Why dropping out of college is not always a bad thing
In the latest of our entries in an Irish Independent student journalist competition, in association with Campus.ie, Vaida Bell asks if dropping out is really such a bad choice?
Published 08/04/2013 | 16:01
Finishing school can be an extremely stressful time. There is pressure from all sides on you to make a decision, which, in theory, will determine the rest of your life. So why not do what I did, and run away from it all?
I’m 24 years old and currently a second year journalism student at Griffith College. I would like to share my story with any future students who, quite honestly, have no interest in becoming a student.
I finished school back in 2007 in Lithuania. After I received my Leaving Cert it became obvious that I had no idea of what to do next. I looked forward to the prom, yes, but when it came to picking courses and professions for a future career - I had no clue what direction to take.
To make matters worse - all my friends seemed to have a clear picture of what they wanted to do when they ‘’grew up’’, and followed these plans all through high school.
I know now that at this point I should have sat down with my parents and laid my cards on the table: I don’t know what to do and I don’t want to waste anyone’s time, so, well, should I not just get a job instead?
But no, I did what all people do after finishing 12 years of exhausting studying: I enrolled to do more exhausting studying.
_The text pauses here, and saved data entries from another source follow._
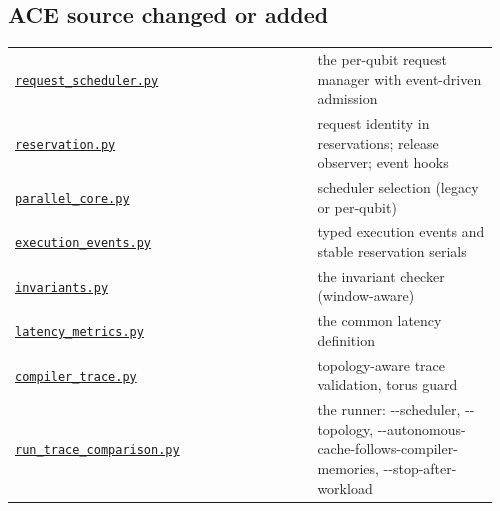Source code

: {\subsection*{ACE source changed or added}
\begin{longtable}{@{}p{0.60\linewidth}p{0.36\linewidth}@{}}
\href{https://github.com/sanjeevkrishnaa/Compiler-Driven-ACE/blob/codex/ace-scheduler-correctness/request_scheduler.py}{\nolinkurl{request_scheduler.py}} & the per-qubit request manager with event-driven admission \\
\href{https://github.com/sanjeevkrishnaa/Compiler-Driven-ACE/blob/codex/ace-scheduler-correctness/reservation.py}{\nolinkurl{reservation.py}} & request identity in reservations; release observer; event hooks \\
\href{https://github.com/sanjeevkrishnaa/Compiler-Driven-ACE/blob/codex/ace-scheduler-correctness/parallel_core.py}{\nolinkurl{parallel_core.py}} & scheduler selection (legacy or per-qubit) \\
\href{https://github.com/sanjeevkrishnaa/Compiler-Driven-ACE/blob/codex/ace-scheduler-correctness/execution_events.py}{\nolinkurl{execution_events.py}} & typed execution events and stable reservation serials \\
\href{https://github.com/sanjeevkrishnaa/Compiler-Driven-ACE/blob/codex/ace-scheduler-correctness/invariants.py}{\nolinkurl{invariants.py}} & the invariant checker (window-aware) \\
\href{https://github.com/sanjeevkrishnaa/Compiler-Driven-ACE/blob/codex/ace-scheduler-correctness/latency_metrics.py}{\nolinkurl{latency_metrics.py}} & the common latency definition \\
\href{https://github.com/sanjeevkrishnaa/Compiler-Driven-ACE/blob/codex/ace-scheduler-correctness/compiler_trace.py}{\nolinkurl{compiler_trace.py}} & topology-aware trace validation, torus guard \\
\href{https://github.com/sanjeevkrishnaa/Compiler-Driven-ACE/blob/codex/ace-scheduler-correctness/run_trace_comparison.py}{\nolinkurl{run_trace_comparison.py}} & the runner: -{}-scheduler, -{}-topology, -{}-autonomous-cache-follows-compiler-memories, -{}-stop-after-workload \\
\end{longtable}
}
What followed was a semester of skipping and oversleeping lectures, too much partying and a great sense of disappointment with myself. After all, even though I did the right thing by getting into college, I still felt that I had no clue of what to do and where to go next.
And so I dropped out. A sudden sense of freedom took over, I packed my stuff and came to Ireland to seek adventures and new experiences. And while my family was shocked and unhappy with what I was doing, for some unexplainable reason it felt good: for the first time I was doing what felt right and not what was expected of me.
At this point I have to say that following two years were extremely difficult. I got a job and was living independently, but I was not happy. Obviously, I was lucky enough to have a job in the midst of recession that not only paid the bills, but allowed me to travel and socialize.
In the back of my mind, however, a realisation lingered that things were not settled. By leaving I only escaped the pressure of my family and friends, but I did not escape my own conscience. Little by little my life became a chore, an unbearable existence and I fell into depression.
And so a time has come to rethink my values, to clarify my outlook on life and face those expectations set upon me. While at first I did not connect this sense of failure with dropping out of college, it soon became clear that what I was lacking was self-realisation and intellectual challenge that only a good college degree can offer.
I was longing to be recognized and valued, and just simply to do work that felt important and not something that everyone can do. All I wanted was to make something of myself. The rest, as they say, is history. I’m back in college and can openly say that I AM LOVING IT!
You will hear a lot that the best thing about college is the life itself. And it is, without a shadow of a doubt, a true statement. But life is very long, and has its ups and downs. And most importantly, everyone’s path is different - there are no set moulds. So, if you are finishing school and haven’t got a clue of what to do next - follow my advice and don’t do what everyone else is doing.
Be true to yourself and don’t be afraid to take risks and make mistakes. In the end, something good will come out of it!